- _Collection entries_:
________________

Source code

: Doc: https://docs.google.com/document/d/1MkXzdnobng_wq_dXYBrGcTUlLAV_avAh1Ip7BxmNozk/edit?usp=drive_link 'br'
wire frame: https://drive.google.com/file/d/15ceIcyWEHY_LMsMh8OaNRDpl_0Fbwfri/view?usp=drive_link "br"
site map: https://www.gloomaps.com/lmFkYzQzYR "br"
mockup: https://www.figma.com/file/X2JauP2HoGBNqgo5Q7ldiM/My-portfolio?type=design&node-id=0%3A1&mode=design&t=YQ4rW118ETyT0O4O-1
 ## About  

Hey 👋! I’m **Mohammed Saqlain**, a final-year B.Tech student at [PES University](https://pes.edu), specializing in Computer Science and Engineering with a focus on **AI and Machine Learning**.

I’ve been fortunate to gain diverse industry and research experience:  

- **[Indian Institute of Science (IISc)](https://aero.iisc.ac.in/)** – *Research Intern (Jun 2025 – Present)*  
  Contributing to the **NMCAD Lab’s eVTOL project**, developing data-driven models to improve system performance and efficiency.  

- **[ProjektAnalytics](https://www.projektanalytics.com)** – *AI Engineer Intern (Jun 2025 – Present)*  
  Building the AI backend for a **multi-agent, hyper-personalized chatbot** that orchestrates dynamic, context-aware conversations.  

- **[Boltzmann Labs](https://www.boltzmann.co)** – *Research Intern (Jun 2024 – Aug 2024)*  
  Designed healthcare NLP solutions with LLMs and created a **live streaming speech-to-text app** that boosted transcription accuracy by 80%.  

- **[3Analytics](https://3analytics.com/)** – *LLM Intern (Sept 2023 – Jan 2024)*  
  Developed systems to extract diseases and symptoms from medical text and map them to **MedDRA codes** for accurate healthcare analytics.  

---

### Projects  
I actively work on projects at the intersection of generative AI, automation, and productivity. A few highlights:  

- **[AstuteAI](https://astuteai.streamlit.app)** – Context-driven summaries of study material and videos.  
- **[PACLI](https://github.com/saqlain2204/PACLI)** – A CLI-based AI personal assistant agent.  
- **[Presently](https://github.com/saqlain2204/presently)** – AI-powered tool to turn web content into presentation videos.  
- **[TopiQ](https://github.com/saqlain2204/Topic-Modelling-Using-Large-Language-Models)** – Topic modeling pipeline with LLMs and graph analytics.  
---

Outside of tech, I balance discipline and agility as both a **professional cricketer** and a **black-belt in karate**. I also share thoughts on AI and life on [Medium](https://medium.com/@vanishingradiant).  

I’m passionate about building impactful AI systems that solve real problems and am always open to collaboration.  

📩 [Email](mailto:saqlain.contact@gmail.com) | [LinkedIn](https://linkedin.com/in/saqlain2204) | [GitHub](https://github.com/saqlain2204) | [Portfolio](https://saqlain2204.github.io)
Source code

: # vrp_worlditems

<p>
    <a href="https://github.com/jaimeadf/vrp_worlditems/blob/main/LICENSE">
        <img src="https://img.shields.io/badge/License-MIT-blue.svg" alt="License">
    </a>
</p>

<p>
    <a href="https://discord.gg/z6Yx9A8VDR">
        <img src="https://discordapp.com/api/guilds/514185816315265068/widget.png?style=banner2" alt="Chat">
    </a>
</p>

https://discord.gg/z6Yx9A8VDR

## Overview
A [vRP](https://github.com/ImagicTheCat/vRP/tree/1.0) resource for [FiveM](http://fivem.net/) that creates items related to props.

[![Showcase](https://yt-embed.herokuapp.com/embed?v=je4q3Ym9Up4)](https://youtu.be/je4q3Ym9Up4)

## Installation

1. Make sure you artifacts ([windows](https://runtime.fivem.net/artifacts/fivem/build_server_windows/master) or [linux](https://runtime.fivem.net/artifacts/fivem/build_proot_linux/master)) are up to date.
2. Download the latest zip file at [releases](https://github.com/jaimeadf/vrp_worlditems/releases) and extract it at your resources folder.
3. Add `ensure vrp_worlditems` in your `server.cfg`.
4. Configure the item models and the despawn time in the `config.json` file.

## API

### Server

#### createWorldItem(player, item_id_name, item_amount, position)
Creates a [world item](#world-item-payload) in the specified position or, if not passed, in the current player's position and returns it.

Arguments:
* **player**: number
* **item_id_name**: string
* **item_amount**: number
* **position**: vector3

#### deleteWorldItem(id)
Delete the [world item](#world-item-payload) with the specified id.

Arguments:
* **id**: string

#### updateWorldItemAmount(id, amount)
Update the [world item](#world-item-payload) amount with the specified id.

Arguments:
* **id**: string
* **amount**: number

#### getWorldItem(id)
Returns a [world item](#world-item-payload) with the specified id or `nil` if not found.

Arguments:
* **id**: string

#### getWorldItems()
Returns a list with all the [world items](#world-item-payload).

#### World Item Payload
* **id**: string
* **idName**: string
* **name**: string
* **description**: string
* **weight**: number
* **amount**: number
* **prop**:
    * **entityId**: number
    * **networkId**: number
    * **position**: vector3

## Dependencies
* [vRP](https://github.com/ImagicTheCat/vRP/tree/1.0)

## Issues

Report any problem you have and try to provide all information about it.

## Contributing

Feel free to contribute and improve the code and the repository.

________________

- _Work instruction_:
Transcribe every record exactly.

- _Solution_:
Source code

: Doc: https://docs.google.com/document/d/1MkXzdnobng_wq_dXYBrGcTUlLAV_avAh1Ip7BxmNozk/edit?usp=drive_link 'br'
wire frame: https://drive.google.com/file/d/15ceIcyWEHY_LMsMh8OaNRDpl_0Fbwfri/view?usp=drive_link "br"
site map: https://www.gloomaps.com/lmFkYzQzYR "br"
mockup: https://www.figma.com/file/X2JauP2HoGBNqgo5Q7ldiM/My-portfolio?type=design&node-id=0%3A1&mode=design&t=YQ4rW118ETyT0O4O-1
 ## About  

Hey 👋! I’m **Mohammed Saqlain**, a final-year B.Tech student at [PES University](https://pes.edu), specializing in Computer Science and Engineering with a focus on **AI and Machine Learning**.

I’ve been fortunate to gain diverse industry and research experience:  

- **[Indian Institute of Science (IISc)](https://aero.iisc.ac.in/)** – *Research Intern (Jun 2025 – Present)*  
  Contributing to the **NMCAD Lab’s eVTOL project**, developing data-driven models to improve system performance and efficiency.  

- **[ProjektAnalytics](https://www.projektanalytics.com)** – *AI Engineer Intern (Jun 2025 – Present)*  
  Building the AI backend for a **multi-agent, hyper-personalized chatbot** that orchestrates dynamic, context-aware conversations.  

- **[Boltzmann Labs](https://www.boltzmann.co)** – *Research Intern (Jun 2024 – Aug 2024)*  
  Designed healthcare NLP solutions with LLMs and created a **live streaming speech-to-text app** that boosted transcription accuracy by 80%.  

- **[3Analytics](https://3analytics.com/)** – *LLM Intern (Sept 2023 – Jan 2024)*  
  Developed systems to extract diseases and symptoms from medical text and map them to **MedDRA codes** for accurate healthcare analytics.  

---

### Projects  
I actively work on projects at the intersection of generative AI, automation, and productivity. A few highlights:  

- **[AstuteAI](https://astuteai.streamlit.app)** – Context-driven summaries of study material and videos.  
- **[PACLI](https://github.com/saqlain2204/PACLI)** – A CLI-based AI personal assistant agent.  
- **[Presently](https://github.com/saqlain2204/presently)** – AI-powered tool to turn web content into presentation videos.  
- **[TopiQ](https://github.com/saqlain2204/Topic-Modelling-Using-Large-Language-Models)** – Topic modeling pipeline with LLMs and graph analytics.  
---

Outside of tech, I balance discipline and agility as both a **professional cricketer** and a **black-belt in karate**. I also share thoughts on AI and life on [Medium](https://medium.com/@vanishingradiant).  

I’m passionate about building impactful AI systems that solve real problems and am always open to collaboration.  

📩 [Email](mailto:saqlain.contact@gmail.com) | [LinkedIn](https://linkedin.com/in/saqlain2204) | [GitHub](https://github.com/saqlain2204) | [Portfolio](https://saqlain2204.github.io)
Source code

: # vrp_worlditems

<p>
    <a href="https://github.com/jaimeadf/vrp_worlditems/blob/main/LICENSE">
        <img src="https://img.shields.io/badge/License-MIT-blue.svg" alt="License">
    </a>
</p>

<p>
    <a href="https://discord.gg/z6Yx9A8VDR">
        <img src="https://discordapp.com/api/guilds/514185816315265068/widget.png?style=banner2" alt="Chat">
    </a>
</p>

https://discord.gg/z6Yx9A8VDR

## Overview
A [vRP](https://github.com/ImagicTheCat/vRP/tree/1.0) resource for [FiveM](http://fivem.net/) that creates items related to props.

[![Showcase](https://yt-embed.herokuapp.com/embed?v=je4q3Ym9Up4)](https://youtu.be/je4q3Ym9Up4)

## Installation

1. Make sure you artifacts ([windows](https://runtime.fivem.net/artifacts/fivem/build_server_windows/master) or [linux](https://runtime.fivem.net/artifacts/fivem/build_proot_linux/master)) are up to date.
2. Download the latest zip file at [releases](https://github.com/jaimeadf/vrp_worlditems/releases) and extract it at your resources folder.
3. Add `ensure vrp_worlditems` in your `server.cfg`.
4. Configure the item models and the despawn time in the `config.json` file.

## API

### Server

#### createWorldItem(player, item_id_name, item_amount, position)
Creates a [world item](#world-item-payload) in the specified position or, if not passed, in the current player's position and returns it.

Arguments:
* **player**: number
* **item_id_name**: string
* **item_amount**: number
* **position**: vector3

#### deleteWorldItem(id)
Delete the [world item](#world-item-payload) with the specified id.

Arguments:
* **id**: string

#### updateWorldItemAmount(id, amount)
Update the [world item](#world-item-payload) amount with the specified id.

Arguments:
* **id**: string
* **amount**: number

#### getWorldItem(id)
Returns a [world item](#world-item-payload) with the specified id or `nil` if not found.

Arguments:
* **id**: string

#### getWorldItems()
Returns a list with all the [world items](#world-item-payload).

#### World Item Payload
* **id**: string
* **idName**: string
* **name**: string
* **description**: string
* **weight**: number
* **amount**: number
* **prop**:
    * **entityId**: number
    * **networkId**: number
    * **position**: vector3

## Dependencies
* [vRP](https://github.com/ImagicTheCat/vRP/tree/1.0)

## Issues

Report any problem you have and try to provide all information about it.

## Contributing

Feel free to contribute and improve the code and the repository.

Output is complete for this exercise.